Muza v Saruchera N.O. & Ors (CCZ 5 of 2019; Constitutional Application CCZ 32 of 2018) [2019] ZWCC 5 (27 February 2019)

Judgment No. CCZ 5/19

Constitutional Application No. CCZ 32/18




(1) REGGY FRANCIS SARUCHERA (in his capacity as liquidator of J.W. Jaggers Wholesalers (Pvt) Ltd)





HARARE, 23 OCTOBER, 2018 & FEBRUARY 27, 2019

The applicant in person

Ms M G Nhare, for the first respondent

Mr N Mutandagumbo, for the second respondent

No appearance for the third and fourth respondents

Before: MALABA CJ, In Chambers

The applicant approached the Constitutional Court (“the Court”) in terms of r 32(2) of the Constitutional Court Rules, 2016 (“the Rules”) seeking leave to appeal against an order of the Supreme Court (“the court a quo”) which was couched as follows:

WHEREUPON, after reading documents filed of record,


The appeal having been withdrawn, the appeal be and is hereby dismissed with no order as to costs.” (emphasis added)

The facts leading to the application are as follows.

The applicant owned an immovable property which was sold to the second respondent by the first respondent. It is averred that the property was subsequently transferred into the second respondent’s name by the fourth respondent at the instance of the first respondent. The applicant was aggrieved by the sale and transfer of the property and approached the High Court seeking an order setting them aside.

The applicant’s case in the High Court was that the sale and transfer of the property was driven by unfairness, impartiality and lack of independence. The High Court did not find in his favour. The applicant noted an appeal against the decision to the court a quo. On the day of the hearing of the appeal, the court a quo issued the order set out at the beginning of the judgment. It is against the order that the applicant seeks leave to appeal to the Court.

In his founding affidavit, the applicant contended that the court a quo infringed his right to a fair hearing by acting as if it had no power to reverse an illegal transfer of a property. The applicant alleged that the court a quo had not acted impartially. He said the court a quo acted unfairly when it failed to set aside the transfer of the property when it had been made aware that there was a court action to stop the transfer of the property. He alleged further that the court a quo ignored evidence to the effect that “Court Officers manipulated processes by misleading a High Court Judge that culminated in the appellant being evicted from the property in question”.
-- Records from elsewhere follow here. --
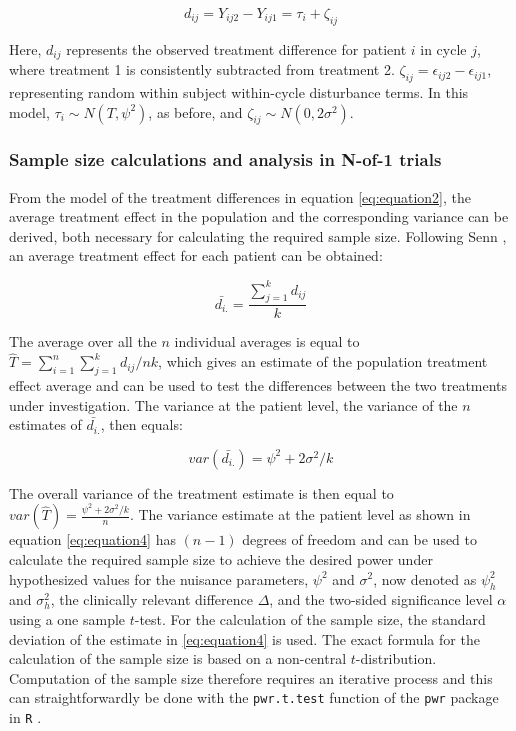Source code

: \documentclass[AMA,STIX1COL,]{WileyNJD-v2}
\begin{document}
\begin{equation} \label{eq:equation2}
d_{ij} = Y_{ij2} - Y_{ij1} = \tau_i + \zeta_{ij}
\end{equation}

Here, \(d_{ij}\) represents the observed treatment difference for patient \(i\) in cycle \(j\), where treatment 1 is consistently subtracted from treatment 2. \(\zeta_{ij} = \epsilon_{ij2} - \epsilon_{ij1}\), representing random within subject within-cycle disturbance terms. In this model, \(\tau_i \sim N(T, \psi^2)\), as before, and \(\zeta_{ij} \sim N(0, 2\sigma^2)\).

\hypertarget{sampcalc}{%
\subsubsection{Sample size calculations and analysis in N-of-1 trials}\label{sampcalc}}

From the model of the treatment differences in equation \eqref{eq:equation2}, the average treatment effect in the population and the corresponding variance can be derived, both necessary for calculating the required sample size. Following Senn \citep{senn2019}, an average treatment effect for each patient can be obtained:

\begin{equation} \label{eq:equation3}
\bar{d_{i.}} = \frac{\sum_{j=1}^{k} d_{ij}}{k}
\end{equation}

The average over all the \(n\) individual averages is equal to \(\hat{T} = \sum_{i=1}^{n} \sum_{j=1}^{k} d_{ij}/ nk\), which gives an estimate of the population treatment effect average and can be used to test the differences between the two treatments under investigation. The variance at the patient level, the variance of the \(n\) estimates of \(\bar{d_{i.}}\), then equals:

\begin{equation} \label{eq:equation4}
var(\bar{d_{i.}}) = \psi^2 + 2\sigma^2 /k
\end{equation}

The overall variance of the treatment estimate is then equal to \(var(\hat{T}) = \frac{\psi^2 + 2\sigma^2 / k}{n}\). The variance estimate at the patient level as shown in equation \eqref{eq:equation4} has \((n-1)\) degrees of freedom \citep{senn2019} and can be used to calculate the required sample size to achieve the desired power under hypothesized values for the nuisance parameters, \(\psi^2\) and \(\sigma^2\), now denoted as \(\psi^2_h\) and \(\sigma^2_h\), the clinically relevant difference \(\Delta\), and the two-sided significance level \(\alpha\) using a one sample \(t\)-test. For the calculation of the sample size, the standard deviation of the estimate in \eqref{eq:equation4} is used. The exact formula for the calculation of the sample size is based on a non-central \(t\)-distribution. Computation of the sample size therefore requires an iterative process and this can straightforwardly be done with the \texttt{pwr.t.test} function of the \texttt{pwr} package \citep{champely2018} in \texttt{R} \citep{Rmanual}.
\end{document}
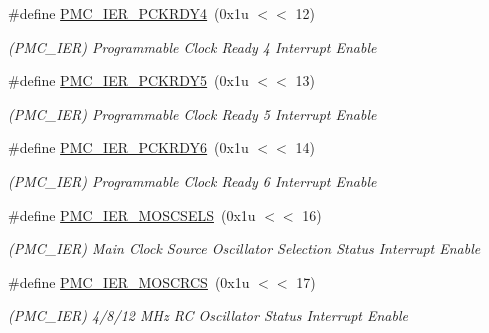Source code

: \begin{DoxyCompactItemize}
\#define \mbox{\hyperlink{group__SAMV71__PMC_ga31be9f0cda08e0f5d90c39f9a45e3401}{P\+M\+C\+\_\+\+I\+E\+R\+\_\+\+P\+C\+K\+R\+D\+Y4}}~(0x1u $<$$<$ 12)
\begin{DoxyCompactList}\small\item\em (P\+M\+C\+\_\+\+I\+ER) Programmable Clock Ready 4 Interrupt Enable \end{DoxyCompactList}\item 
\mbox{\label{group__SAMV71__PMC_gafabc6471c503bf8f0a248d24663a7025}} 
\#define \mbox{\hyperlink{group__SAMV71__PMC_gafabc6471c503bf8f0a248d24663a7025}{P\+M\+C\+\_\+\+I\+E\+R\+\_\+\+P\+C\+K\+R\+D\+Y5}}~(0x1u $<$$<$ 13)
\begin{DoxyCompactList}\small\item\em (P\+M\+C\+\_\+\+I\+ER) Programmable Clock Ready 5 Interrupt Enable \end{DoxyCompactList}\item 
\mbox{\label{group__SAMV71__PMC_ga7c5d0e3f5c33aee7b1daad878b63e145}} 
\#define \mbox{\hyperlink{group__SAMV71__PMC_ga7c5d0e3f5c33aee7b1daad878b63e145}{P\+M\+C\+\_\+\+I\+E\+R\+\_\+\+P\+C\+K\+R\+D\+Y6}}~(0x1u $<$$<$ 14)
\begin{DoxyCompactList}\small\item\em (P\+M\+C\+\_\+\+I\+ER) Programmable Clock Ready 6 Interrupt Enable \end{DoxyCompactList}\item 
\mbox{\label{group__SAMV71__PMC_ga49fddd4922d096f93940f1315798b2f0}} 
\#define \mbox{\hyperlink{group__SAMV71__PMC_ga49fddd4922d096f93940f1315798b2f0}{P\+M\+C\+\_\+\+I\+E\+R\+\_\+\+M\+O\+S\+C\+S\+E\+LS}}~(0x1u $<$$<$ 16)
\begin{DoxyCompactList}\small\item\em (P\+M\+C\+\_\+\+I\+ER) Main Clock Source Oscillator Selection Status Interrupt Enable \end{DoxyCompactList}\item 
\mbox{\label{group__SAMV71__PMC_ga7be59432ed75edc559d72c9c76105086}} 
\#define \mbox{\hyperlink{group__SAMV71__PMC_ga7be59432ed75edc559d72c9c76105086}{P\+M\+C\+\_\+\+I\+E\+R\+\_\+\+M\+O\+S\+C\+R\+CS}}~(0x1u $<$$<$ 17)
\begin{DoxyCompactList}\small\item\em (P\+M\+C\+\_\+\+I\+ER) 4/8/12 M\+Hz RC Oscillator Status Interrupt Enable \end{DoxyCompactList}\item 
$$
\end{DoxyCompactItemize}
According to the applicant, the court a quo had to call the respondents to account for what he said was criminal behaviour. Failure to do so showed lack of independence on the part of the court a quo. The applicant also alleged that he withdrew the appeal as a result of pressure put on him by the court a quo.

In his notice of opposition, the first respondent stated that he sold the property in question to a properly regulated trust and the sale of the property was above board. The first respondent denied the allegation that a caveat had been placed on the property to prevent it from being sold. The first respondent prayed that the application be dismissed with costs on the higher scale because he had been put out of pocket by defending the applicant’s claims.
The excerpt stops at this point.